— PROBLEM REQUIREMENTS —
Working from the records below, repeat exactly the lines starting at the line that contains "3. What is Event" and ending at the line that contains "5. What is the", inclusive.

— EXERCISE MATERIAL —
========
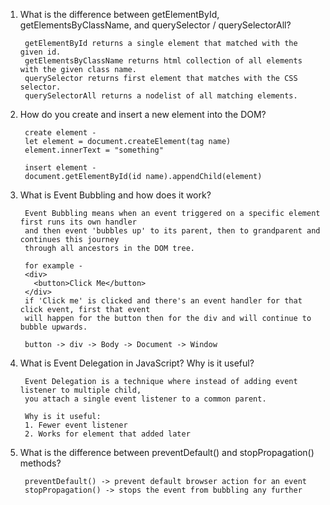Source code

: 1. What is the difference between getElementById, getElementsByClassName, and querySelector / querySelectorAll?

        getElementById returns a single element that matched with the given id.
        getElementsByClassName returns html collection of all elements with the given class name.
        querySelector returns first element that matches with the CSS selector.
        querySelectorAll returns a nodelist of all matching elements.

2. How do you create and insert a new element into the DOM?
        
        create element - 
        let element = document.createElement(tag name)
        element.innerText = "something"

        insert element - 
        document.getElementById(id name).appendChild(element)

3. What is Event Bubbling and how does it work?

        Event Bubbling means when an event triggered on a specific element first runs its own handler 
        and then event 'bubbles up' to its parent, then to grandparent and continues this journey 
        through all ancestors in the DOM tree.

        for example -
        <div>
          <button>Click Me</button>
        </div>
        if 'Click me' is clicked and there's an event handler for that click event, first that event 
        will happen for the button then for the div and will continue to bubble upwards.

        button -> div -> Body -> Document -> Window

4. What is Event Delegation in JavaScript? Why is it useful?

        Event Delegation is a technique where instead of adding event listener to multiple child, 
        you attach a single event listener to a common parent.
        
        Why is it useful: 
        1. Fewer event listener
        2. Works for element that added later

5. What is the difference between preventDefault() and stopPropagation() methods?

        preventDefault() -> prevent default browser action for an event
        stopPropagation() -> stops the event from bubbling any further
========
— FINAL ANSWER —
3. What is Event Bubbling and how does it work?

        Event Bubbling means when an event triggered on a specific element first runs its own handler 
        and then event 'bubbles up' to its parent, then to grandparent and continues this journey 
        through all ancestors in the DOM tree.

        for example -
        <div>
          <button>Click Me</button>
        </div>
        if 'Click me' is clicked and there's an event handler for that click event, first that event 
        will happen for the button then for the div and will continue to bubble upwards.

        button -> div -> Body -> Document -> Window

4. What is Event Delegation in JavaScript? Why is it useful?

        Event Delegation is a technique where instead of adding event listener to multiple child, 
        you attach a single event listener to a common parent.
        
        Why is it useful: 
        1. Fewer event listener
        2. Works for element that added later

5. What is the difference between preventDefault() and stopPropagation() methods?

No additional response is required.